• Work item:
Where the word "GetFaceNames" shows up in the entries below, please copy the whole line.

• Excerpted data:
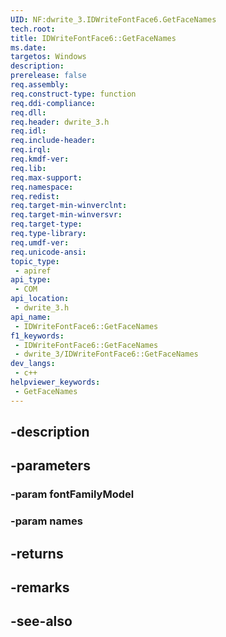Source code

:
 ```yaml
---
UID: NF:dwrite_3.IDWriteFontFace6.GetFaceNames
tech.root: 
title: IDWriteFontFace6::GetFaceNames
ms.date: 
targetos: Windows
description: 
prerelease: false
req.assembly: 
req.construct-type: function
req.ddi-compliance: 
req.dll: 
req.header: dwrite_3.h
req.idl: 
req.include-header: 
req.irql: 
req.kmdf-ver: 
req.lib: 
req.max-support: 
req.namespace: 
req.redist: 
req.target-min-winverclnt: 
req.target-min-winversvr: 
req.target-type: 
req.type-library: 
req.umdf-ver: 
req.unicode-ansi: 
topic_type:
 - apiref
api_type:
 - COM
api_location:
 - dwrite_3.h
api_name:
 - IDWriteFontFace6::GetFaceNames
f1_keywords:
 - IDWriteFontFace6::GetFaceNames
 - dwrite_3/IDWriteFontFace6::GetFaceNames
dev_langs:
 - c++
helpviewer_keywords:
 - GetFaceNames
---
```


## -description

## -parameters

### -param fontFamilyModel

### -param names

## -returns

## -remarks

## -see-also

• Task result:
UID: NF:dwrite_3.IDWriteFontFace6.GetFaceNames
title: IDWriteFontFace6::GetFaceNames
 - IDWriteFontFace6::GetFaceNames
 - IDWriteFontFace6::GetFaceNames
 - dwrite_3/IDWriteFontFace6::GetFaceNames
 - GetFaceNames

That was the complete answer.